Assignment: Print the listing from its top line through the line containing "## Team Roles and Responsibilities", nothing more, and leave out the pictures.

Available records:
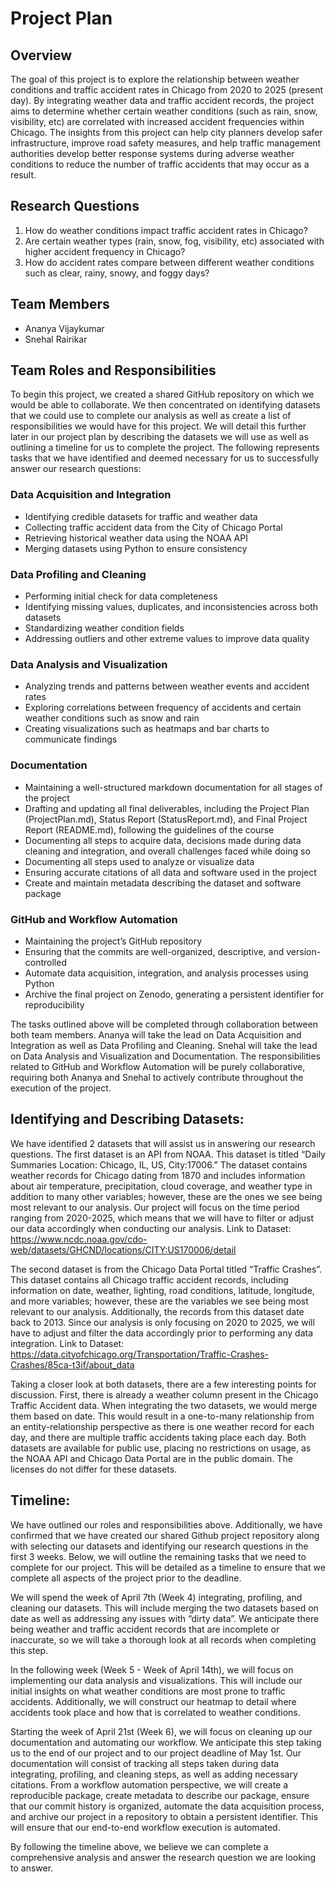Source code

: # Project Plan

## Overview
The goal of this project is to explore the relationship between weather conditions and traffic accident rates in Chicago from 2020 to 2025 (present day). By integrating weather data and traffic accident records, the project aims to determine whether certain weather conditions (such as rain, snow, visibility, etc) are correlated with increased accident frequencies within Chicago. The insights from this project can help city planners develop safer infrastructure, improve road safety measures, and help traffic management authorities develop better response systems during adverse weather conditions to reduce the number of traffic accidents that may occur as a result.

## Research Questions
1. How do weather conditions impact traffic accident rates in Chicago?
2. Are certain weather types (rain, snow, fog, visibility, etc) associated with higher accident frequency in Chicago?
3. How do accident rates compare between different weather conditions such as clear, rainy, snowy, and foggy days?

## Team Members
- Ananya Vijaykumar
- Snehal Rairikar

## Team Roles and Responsibilities
To begin this project, we created a shared GitHub repository on which we would be able to collaborate. We then concentrated on identifying datasets that we could use to complete our analysis as well as create a list of responsibilities we would have for this project. We will detail this further later in our project plan by describing the datasets we will use as well as outlining a timeline for us to complete the project. The following represents tasks that we have identified and deemed necessary for us to successfully answer our research questions:

### Data Acquisition and Integration
- Identifying credible datasets for traffic and weather data
- Collecting traffic accident data from the City of Chicago Portal
- Retrieving historical weather data using the NOAA API
- Merging datasets using Python to ensure consistency

### Data Profiling and Cleaning
- Performing initial check for data completeness
- Identifying missing values, duplicates, and inconsistencies across both datasets
- Standardizing weather condition fields
- Addressing outliers and other extreme values to improve data quality

### Data Analysis and Visualization
- Analyzing trends and patterns between weather events and accident rates
- Exploring correlations between frequency of accidents and certain weather conditions such as snow and rain
- Creating visualizations such as heatmaps and bar charts to communicate findings

### Documentation
- Maintaining a well-structured markdown documentation for all stages of the project
- Drafting and updating all final deliverables, including the Project Plan (ProjectPlan.md), Status Report (StatusReport.md), and Final Project Report (README.md), following the guidelines of the course
- Documenting all steps to acquire data, decisions made during data cleaning and integration, and overall challenges faced while doing so
- Documenting all steps used to analyze or visualize data
- Ensuring accurate citations of all data and software used in the project
- Create and maintain metadata describing the dataset and software package

### GitHub and Workflow Automation
- Maintaining the project’s GitHub repository
- Ensuring that the commits are well-organized, descriptive, and version-controlled
- Automate data acquisition, integration, and analysis processes using Python
- Archive the final project on Zenodo, generating a persistent identifier for reproducibility

The tasks outlined above will be completed through collaboration between both team members. Ananya will take the lead on Data Acquisition and Integration as well as Data Profiling and Cleaning. Snehal will take the lead on Data Analysis and Visualization and Documentation. The responsibilities related to GitHub and Workflow Automation will be purely collaborative, requiring both Ananya and Snehal to actively contribute throughout the execution of the project.

## Identifying and Describing Datasets:
We have identified 2 datasets that will assist us in answering our research questions. 
The first dataset is an API from NOAA. This dataset is titled “Daily Summaries Location: Chicago, IL, US, City:17006.”  The dataset contains weather records for Chicago dating from 1870 and includes information about air temperature, precipitation, cloud coverage, and weather type in addition to many other variables; however, these are the ones we see being most relevant to our analysis. Our project will focus on the time period ranging from 2020-2025, which means that we will have to filter or adjust our data accordingly when conducting our analysis. 
Link to Dataset: https://www.ncdc.noaa.gov/cdo-web/datasets/GHCND/locations/CITY:US170006/detail 

The second dataset is from the Chicago Data Portal titled “Traffic Crashes”. This dataset contains all Chicago traffic accident records, including information on date, weather, lighting, road conditions, latitude, longitude, and more variables; however, these are the variables we see being most relevant to our analysis. Additionally, the records from this dataset date back to 2013. Since our analysis is only focusing on 2020 to 2025, we will have to adjust and filter the data accordingly prior to performing any data integration. 
Link to Dataset: https://data.cityofchicago.org/Transportation/Traffic-Crashes-Crashes/85ca-t3if/about_data 

Taking a closer look at both datasets, there are a few interesting points for discussion. First, there is already a weather column present in the Chicago Traffic Accident data. When integrating the two datasets, we would merge them based on date. This would result in a one-to-many relationship from an entity-relationship perspective as there is one weather record for each day, and there are multiple traffic accidents taking place each day. 
Both datasets are available for public use, placing no restrictions on usage, as the NOAA API and Chicago Data Portal are in the public domain. The licenses do not differ for these datasets.

## Timeline:
We have outlined our roles and responsibilities above. Additionally, we have confirmed that we have created our shared Github project repository along with selecting our datasets and identifying our research questions in the first 3 weeks. Below, we will outline the remaining tasks that we need to complete for our project. This will be detailed as a timeline to ensure that we complete all aspects of the project prior to the deadline.

We will spend the week of April 7th (Week 4) integrating, profiling, and cleaning our datasets. This will include merging the two datasets based on date as well as addressing any issues with “dirty data”. We anticipate there being weather and traffic accident records that are incomplete or inaccurate, so we will take a thorough look at all records when completing this step. 

In the following week (Week 5 - Week of April 14th), we will focus on implementing our data analysis and visualizations. This will include our initial insights on what weather conditions are most prone to traffic accidents. Additionally, we will construct our heatmap to detail where accidents took place and how that is correlated to weather conditions. 

Starting the week of April 21st (Week 6), we will focus on cleaning up our documentation and automating our workflow. We anticipate this step taking us to the end of our project and to our project deadline of May 1st. Our documentation will consist of tracking all steps taken during data integrating, profiling, and cleaning steps, as well as adding necessary citations. From a workflow automation perspective, we will create a reproducible package, create metadata to describe our package, ensure that our commit history is organized, automate the data acquisition process, and archive our project in a repository to obtain a persistent identifier. This will ensure that our end-to-end workflow execution is automated.

By following the timeline above, we believe we can complete a comprehensive analysis and answer the research question we are looking to answer.     
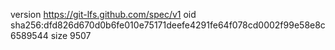 version https://git-lfs.github.com/spec/v1
oid sha256:dfd826d670d0b6fe010e75171deefe4291fe64f078cd0002f99e58e8c6589544
size 9507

Finished exercise:
Source code

: # Project Plan

## Overview
The goal of this project is to explore the relationship between weather conditions and traffic accident rates in Chicago from 2020 to 2025 (present day). By integrating weather data and traffic accident records, the project aims to determine whether certain weather conditions (such as rain, snow, visibility, etc) are correlated with increased accident frequencies within Chicago. The insights from this project can help city planners develop safer infrastructure, improve road safety measures, and help traffic management authorities develop better response systems during adverse weather conditions to reduce the number of traffic accidents that may occur as a result.

## Research Questions
1. How do weather conditions impact traffic accident rates in Chicago?
2. Are certain weather types (rain, snow, fog, visibility, etc) associated with higher accident frequency in Chicago?
3. How do accident rates compare between different weather conditions such as clear, rainy, snowy, and foggy days?

## Team Members
- Ananya Vijaykumar
- Snehal Rairikar

## Team Roles and Responsibilities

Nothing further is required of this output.